As of September 13th, the California Legislature has finished passing amendments to the California Consumer Privacy Act (CCPA) meaning no more changes to the law will be made before it goes into effect this January.  

Originally passed in September 2018, the CPPA is widely considered to be the most comprehensive privacy law in the U.S. to date. Taking their cue for the E.U.’s GDPR, the CPPA gives California consumers the right to know what data companies collect on them and even opt of the collection and sale of their personal information. However, as we wrote about in Julya number of amendments were introduced that privacy experts fear could greatly reduce the impact of the new law.  

In the months since then, some of those amendments successfully passed while others were reworked or scraped altogether. The legislature passed a number of amendments, most of the highly contested changes were put together in bill 1355 Personal Information. 

Here is an overview of some of the changes that made it through: 

Non-discrimination 

While the CCPA prohibits any discrimination against consumers who opt-out of the sale of personal information, the new amendment makes an exemption if “differential treatment is reasonably related to value provided to the business by the consumer’s data.”  

This is potentially a big deal. While some of this language will likely be challenged and clarified after the Act goes into effect, it opens the door for business to offer different services and/or prices if a user exercises their right to opt-out of the sale of their personal information.  

Definition of Personal Information 

The amendment also makes a very small change to the definition of personal information, but one that could have large implications. In defining what counts as personal information, the bill simply adds the word “reasonably” to the phrase “capable of being associated with” a particular consumer or household. This small change creates some wiggle room for business when it comes to arguing what information is protected under the CCPA.  

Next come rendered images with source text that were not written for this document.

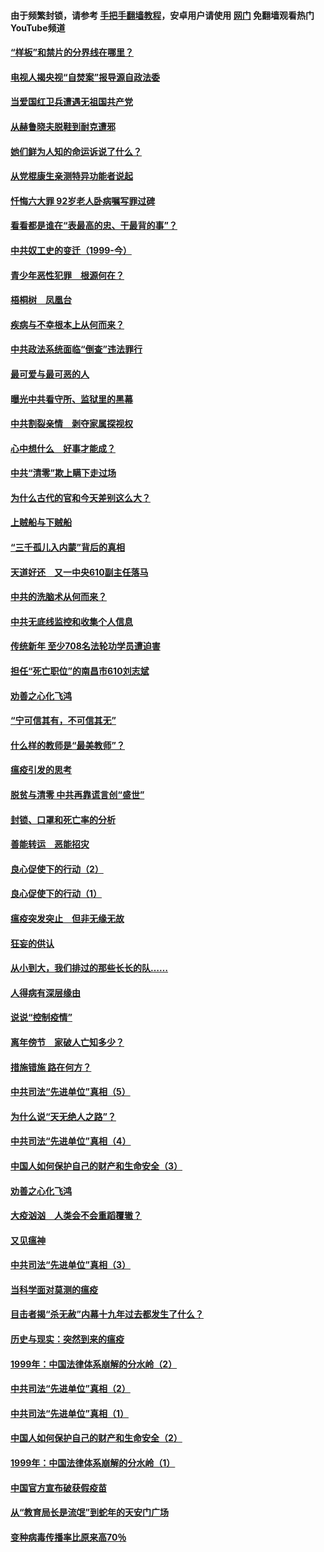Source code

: #### 由于频繁封锁，请参考 [手把手翻墙教程](https://github.com/gfw-breaker/guides/wiki/)，安卓用户请使用 [网门](https://github.com/gfw-breaker/nogfw/blob/master/dl.md?t=04060601) 免翻墙观看热门YouTube频道 

#### [“样板”和禁片的分界线在哪里？](../pages/19/422704.md?t=04060601) 

#### [电视人揭央视“自焚案”报导源自政法委](../pages/19/422770.md?t=04060601) 

#### [当爱国红卫兵遭遇无祖国共产党](../pages/19/422848.md?t=04060601) 

#### [从赫鲁晓夫脱鞋到耐克遭邪](../pages/19/422826.md?t=04060601) 

#### [她们鲜为人知的命运诉说了什么？](../pages/19/422754.md?t=04060601) 

#### [从党棍康生亲测特异功能者说起](../pages/19/422657.md?t=04060601) 

#### [忏悔六大罪 92岁老人卧病嘱写罪过碑](../pages/19/422750.md?t=04060601) 

#### [看看都是谁在“表最高的忠、干最背的事”？](../pages/19/422703.md?t=04060601) 

#### [中共奴工史的变迁（1999-今）](../pages/19/422656.md?t=04060601) 

#### [青少年恶性犯罪　根源何在？](../pages/19/422449.md?t=04060601) 

#### [梧桐树　凤凰台](../pages/19/422442.md?t=04060601) 

#### [疾病与不幸根本上从何而来？](../pages/19/422438.md?t=04060601) 

#### [中共政法系统面临“倒查”违法罪行](../pages/19/422497.md?t=04060601) 

#### [最可爱与最可恶的人](../pages/19/422448.md?t=04060601) 

#### [曝光中共看守所、监狱里的黑幕](../pages/19/422390.md?t=04060601) 

#### [中共割裂亲情　剥夺家属探视权](../pages/19/422364.md?t=04060601) 

#### [心中想什么　好事才能成？](../pages/19/422318.md?t=04060601) 

#### [中共“清零”欺上瞒下走过场](../pages/19/422306.md?t=04060601) 

#### [为什么古代的官和今天差别这么大？](../pages/19/422228.md?t=04060601) 

#### [上贼船与下贼船](../pages/19/422276.md?t=04060601) 

#### [“三千孤儿入内蒙”背后的真相](../pages/19/422229.md?t=04060601) 

#### [天道好还　又一中央610副主任落马](../pages/19/422155.md?t=04060601) 

#### [中共的洗脑术从何而来？](../pages/19/422154.md?t=04060601) 

#### [中共无底线监控和收集个人信息](../pages/19/422039.md?t=04060601) 

#### [传统新年 至少708名法轮功学员遭迫害](../pages/19/421946.md?t=04060601) 

#### [担任“死亡职位”的南昌市610刘志斌](../pages/19/421957.md?t=04060601) 

#### [劝善之心化飞鸿](../pages/19/421164.md?t=04060601) 

#### [“宁可信其有，不可信其无”](../pages/19/421691.md?t=04060601) 

#### [什么样的教师是“最美教师”？](../pages/19/421755.md?t=04060601) 

#### [瘟疫引发的思考](../pages/19/421594.md?t=04060601) 

#### [脱贫与清零 中共再靠谎言创“盛世”](../pages/19/421590.md?t=04060601) 

#### [封锁、口罩和死亡率的分析](../pages/19/421495.md?t=04060601) 

#### [善能转运　恶能招灾](../pages/19/421334.md?t=04060601) 

#### [良心促使下的行动（2）](../pages/19/421361.md?t=04060601) 

#### [良心促使下的行动（1）](../pages/19/421302.md?t=04060601) 

#### [瘟疫突发突止　但非无缘无故](../pages/19/421281.md?t=04060601) 

#### [狂妄的供认](../pages/19/421199.md?t=04060601) 

#### [从小到大，我们排过的那些长长的队……](../pages/19/421243.md?t=04060601) 

#### [人得病有深层缘由](../pages/19/420864.md?t=04060601) 

#### [说说“控制疫情”](../pages/19/420831.md?t=04060601) 

#### [离年傍节　家破人亡知多少？](../pages/19/420563.md?t=04060601) 

#### [措施错施  路在何方？](../pages/19/420076.md?t=04060601) 

#### [中共司法“先进单位”真相（5）](../pages/19/419453.md?t=04060601) 

#### [为什么说“天无绝人之路”？](../pages/19/419618.md?t=04060601) 

#### [中共司法“先进单位”真相（4）](../pages/19/419452.md?t=04060601) 

#### [中国人如何保护自己的财产和生命安全（3）](../pages/19/419405.md?t=04060601) 

#### [劝善之心化飞鸿](../pages/19/418758.md?t=04060601) 

#### [大疫汹汹　人类会不会重蹈覆辙？](../pages/19/419691.md?t=04060601) 

#### [又见瘟神](../pages/19/419225.md?t=04060601) 

#### [中共司法“先进单位”真相（3）](../pages/19/419451.md?t=04060601) 

#### [当科学面对莫测的瘟疫](../pages/19/419625.md?t=04060601) 

#### [目击者揭“杀无赦”内幕十九年过去都发生了什么？](../pages/19/419617.md?t=04060601) 

#### [历史与现实：突然到来的瘟疫](../pages/19/419619.md?t=04060601) 

#### [1999年：中国法律体系崩解的分水岭（2）](../pages/19/419455.md?t=04060601) 

#### [中共司法“先进单位”真相（2）](../pages/19/419450.md?t=04060601) 

#### [中共司法“先进单位”真相（1）](../pages/19/419449.md?t=04060601) 

#### [中国人如何保护自己的财产和生命安全（2）](../pages/19/419404.md?t=04060601) 

#### [1999年：中国法律体系崩解的分水岭（1）](../pages/19/419454.md?t=04060601) 

#### [中国官方宣布破获假疫苗](../pages/19/419504.md?t=04060601) 

#### [从“教育局长是流氓”到蛇年的天安门广场](../pages/19/419470.md?t=04060601) 

#### [变种病毒传播率比原来高70％](../pages/19/419456.md?t=04060601)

This also reinforces the clarification in the amendment that de-identified and aggregate consumer information does not fall within the scope of the CCPA. And with efforts already underway to weaken the definition of de-identified information, this could potentially further limit what personal information is protected.  

Employee Information is Exempt 

The other big change to the CCPA concerns employee information. The new amendments now excludes employees from the right to know, opt-out, or delete any personal information their employer collects and sells. However, this exemption sunsets in 2021 and will therefore have to be re-introduced after that. This will likely be the site of a large battle between unions and privacy advocates on one side and industry groups on the other.  

 

While these changes certainly reduce the scope and impact of the CCPA, the central tenants of the law remained largely intact. Overall, consumers will still be able to exercise their rights to know what personal information businesses are collecting, to opt-out of the sale of this information to third parties, and to even request that a business delete their information. It’s therefore important that all impacted business continue to work to be in compliance by the beginning of next year.